Wednesday, 12 June 2024

Portfolio Purchase: Utdhampshire REIT & Hang Lung Properties

02 purchases have been made and with that conclude my bout of new companies addition.

Utdhampshire REIT:  I have covered this REIT before. It is in the US suburban retail business. My analysis can be found here here 

The REIT has sought to manage the risk of its balance sheet by reducing its payout ratio to 90%. I am expecting a 3.8 US cents annual dividend. 

Secondly, what surprised me was how valuation at year end was not a negative which would have breached MAS leverage limits.
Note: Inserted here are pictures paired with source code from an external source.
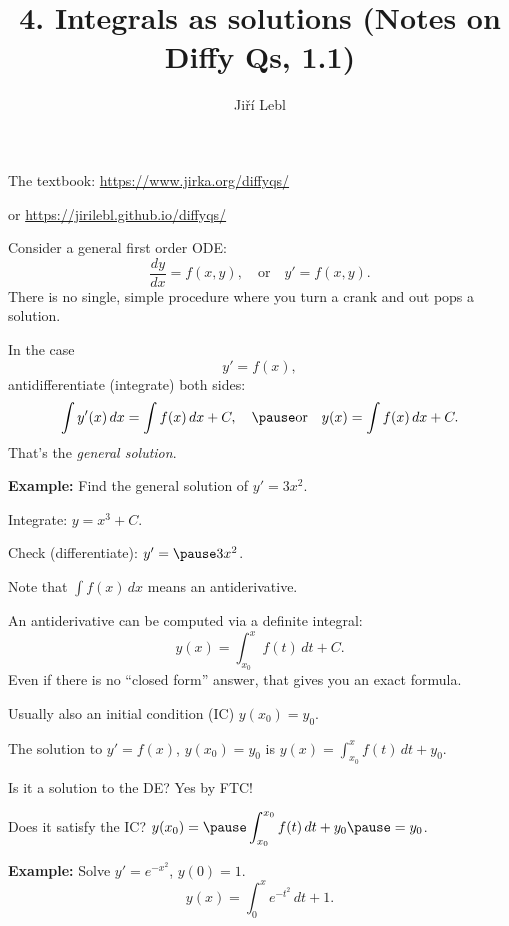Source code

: \documentclass[10pt,aspectratio=169]{beamer}
\author{Ji\v{r}\'i Lebl}
\institute[OSU]{%
Oklahoma State University%
}
\title{4. Integrals as solutions (Notes on Diffy Qs, 1.1)}
\date{}
\begin{document}
\begin{frame}
\titlepage


\begin{center}
The textbook: \url{https://www.jirka.org/diffyqs/}

or \url{https://jirilebl.github.io/diffyqs/}
\end{center}
\end{frame}

\begin{frame}
Consider a general first order ODE:
\[
\frac{dy}{dx} = f(x,y) ,
\quad\text{or}\quad
y' = f(x,y) .
\]
\pause
There is no single, simple procedure where you turn a crank and out pops a
solution.

\medskip
\pause

In the case
\[
y' = f(x) ,
\]
\pause
antidifferentiate (integrate) both sides:
\[
\int y'(x) \,dx = \int f(x) \,dx + C ,
\quad\pause\text{or}\quad
y(x) = \int f(x) \,dx + C .
\]
\pause
That's the \emph{general solution}.

\medskip
\pause

\textbf{Example:}
Find the general solution of $y' = 3 x^2$.

\medskip
\pause

Integrate:\quad
$y = x^3 + C$.

\medskip
\pause

Check (differentiate):\quad
$y' = \pause 3x^2$.
\quad
{\Large\checkmark}
\end{frame}

\begin{frame}
Note that $\int f(x) \, dx$ means an antiderivative.

\medskip
\pause

An antiderivative can be computed via a definite integral:
\[
y(x) = \int_{x_0}^x f(t) \,dt + C .
\]
\pause
Even if there is no ``closed form'' answer, that gives you
an exact formula.

\medskip
\pause

Usually also an initial condition (IC) \quad $y(x_0) = y_0$.

\medskip
\pause

The solution to $y' = f(x)$, $y(x_0)=y_0$ is
\quad
$\displaystyle
y(x) = \int_{x_0}^x f(t) \,dt + y_0$.

\medskip
\pause

Is it a solution to the DE?
\pause
Yes by FTC!

\medskip
\pause

Does it satisfy the IC?
\quad
\pause
$\displaystyle y(x_0) = \pause \int_{x_0}^{x_0} f(t)\,dt + y_0 \pause = y_0$.
\quad
{\Large\checkmark}

\medskip
\pause

\textbf{Example:}
Solve
$y' = e^{-x^2}$, $y(0) = 1$.
\pause
\[
y(x) = \int_0^x e^{-t^2} \,dt + 1 .
\]
\end{frame}
\end{document}
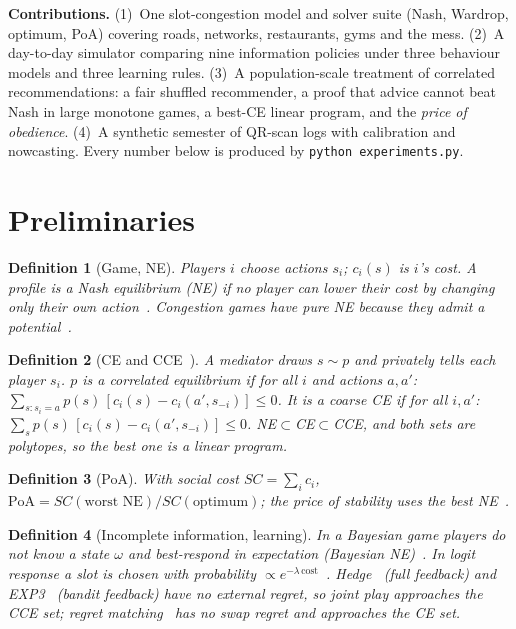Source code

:\documentclass{article}
\newtheorem{definition}{Definition}
\begin{document}
\textbf{Contributions.} (1)~One slot-congestion model and solver suite (Nash, Wardrop, optimum, PoA) covering
roads, networks, restaurants, gyms and the mess. (2)~A day-to-day simulator comparing nine information policies
under three behaviour models and three learning rules. (3)~A population-scale treatment of correlated
recommendations: a fair shuffled recommender, a proof that advice cannot beat Nash in large monotone games, a
best-CE linear program, and the \emph{price of obedience}. (4)~A synthetic semester of QR-scan logs with
calibration and nowcasting. Every number below is produced by \texttt{python experiments.py}.

\section{Preliminaries}
\begin{definition}[Game, NE] Players $i$ choose actions $s_i$; $c_i(s)$ is $i$'s cost. A profile is a
\emph{Nash equilibrium} (NE) if no player can lower their cost by changing only their own action~\cite{nash}.
Congestion games have pure NE because they admit a potential~\cite{rosenthal}.\end{definition}
\begin{definition}[CE and CCE~\cite{aumann}] A mediator draws $s\sim p$ and privately tells each player $s_i$.
$p$ is a \emph{correlated equilibrium} if for all $i$ and actions $a,a'$:
$\sum_{s:s_i=a}p(s)\,[c_i(s)-c_i(a',s_{-i})]\le 0$. It is a \emph{coarse} CE if for all $i,a'$:
$\sum_s p(s)\,[c_i(s)-c_i(a',s_{-i})]\le0$. NE$\subset$CE$\subset$CCE, and both sets are polytopes, so the best
one is a linear program.\end{definition}
\begin{definition}[PoA] With social cost $SC=\sum_i c_i$, $\mathrm{PoA}=SC(\text{worst NE})/SC(\text{optimum})$;
the price of stability uses the best NE~\cite{koutsoupias,roughgarden}.\end{definition}
\begin{definition}[Incomplete information, learning] In a Bayesian game players do not know a state $\omega$ and
best-respond in expectation (Bayesian NE)~\cite{harsanyi}. In logit response a slot is chosen with probability
$\propto e^{-\lambda\,\text{cost}}$~\cite{mckelvey}. Hedge~\cite{freund} (full feedback) and EXP3~\cite{auer}
(bandit feedback) have no external regret, so joint play approaches the CCE set; regret matching~\cite{hart} has
no swap regret and approaches the CE set.\end{definition}
\end{document}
Given the 2 positives, the new dividend is sustainable and I am expecting Utdhampshire REIT to be a 10% dividend yielder. The interest coverage and leverage ratios should be within MAS limits.
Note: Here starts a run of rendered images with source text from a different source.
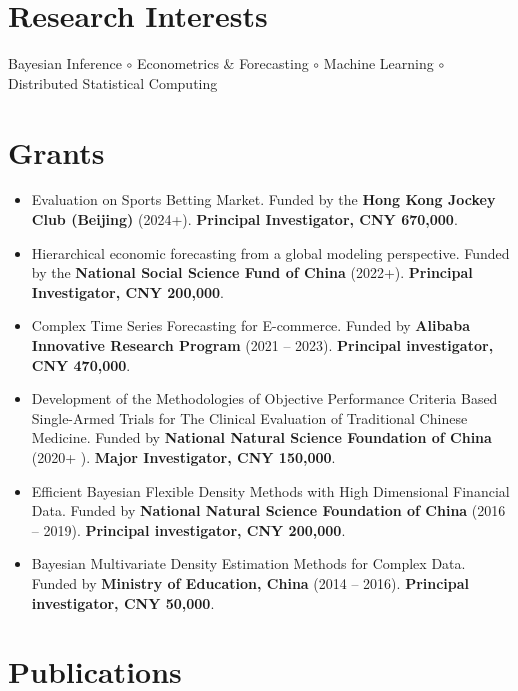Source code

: \documentclass[twoside,a4paper]{article}
\begin{document}
\section{Research Interests}

Bayesian Inference $\circ$ Econometrics \& Forecasting $\circ$ Machine Learning $\circ$ Distributed Statistical Computing


\section{Grants}
\begin{itemize}

\item Evaluation on Sports Betting Market. Funded by the \textbf{Hong Kong Jockey Club (Beijing)} (2024+). \textbf{Principal Investigator, CNY 670,000}.

\item Hierarchical economic forecasting from a global modeling perspective. Funded by the \textbf{National Social Science Fund of China} (2022+). \textbf{Principal Investigator, CNY 200,000}.

\item Complex Time Series Forecasting for E-commerce. Funded by \textbf{Alibaba Innovative Research Program} (2021 -- 2023). \textbf{Principal investigator, CNY 470,000}.

\item Development of the Methodologies of Objective Performance Criteria Based Single-Armed Trials for The Clinical Evaluation of Traditional Chinese Medicine. Funded by \textbf{National Natural Science Foundation of China} (2020+  ). \textbf{Major Investigator, CNY 150,000}.

\item Efficient Bayesian Flexible Density Methods with High Dimensional Financial Data. Funded by \textbf{National Natural Science Foundation of China} (2016 -- 2019). \textbf{Principal investigator, CNY 200,000}.

\item Bayesian Multivariate Density Estimation Methods for Complex Data. Funded by \textbf{Ministry of Education, China} (2014 -- 2016). \textbf{Principal investigator, CNY 50,000}.

\end{itemize}

\section{Publications}
\end{document}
Hang Lung Properties (HK): The second addition is Hang Lung Properties. It is in the retail mall segment and small part office in China and Hong Kong. The consumer segment it targets are the wealthy and upper middle income, relatively stable. The company owns malls and leases it to tenants. Similar to how Capland China Retail Trust operates.

While its payout ratio stands at 90% and at 78 HK cents, it is sustainable given how its mall rents have been increasing. It is a 11% dividend yielder. Its leverage ratio is much lower than many of Singapore local REITs. Hence for a less leveraged balance sheet than SG reits and its dividends, it is a worthy addition.

Asset Sale: 50,000 shares of Keppacoak was sold to finance the purchase of Utdhampshire. This was due to the limited cash I have and Utdhampshire went slightly down today to warrant a buy.

Dividend Portfolio

My portfolio should now provide approximately SGD$20,000 in annual dividend. Overseas REITs and blue chip HK shares are giving extremely good dividends because the risk free rates are much higher, therefore, dividend stocks with business in these countries have to offer a yield higher than risk free (in the region of 5.25%). 

In addition, due to the negative sentiments surrounding China companies, the sell down has made them double digit div yielder with its business not as adversely hit. They are companies worth owning.

The other advantage I am sitting on is that as global interest rates starts to be cut, the distributable income avaliable from REITs I own will be higher because interest expense is lower. This will naturally lead to a growth of dividends. For the US Commercial REITs, another hurdle to clear is that they survive their loan refinancing. Hopefully this comes to pass in the next 2 months.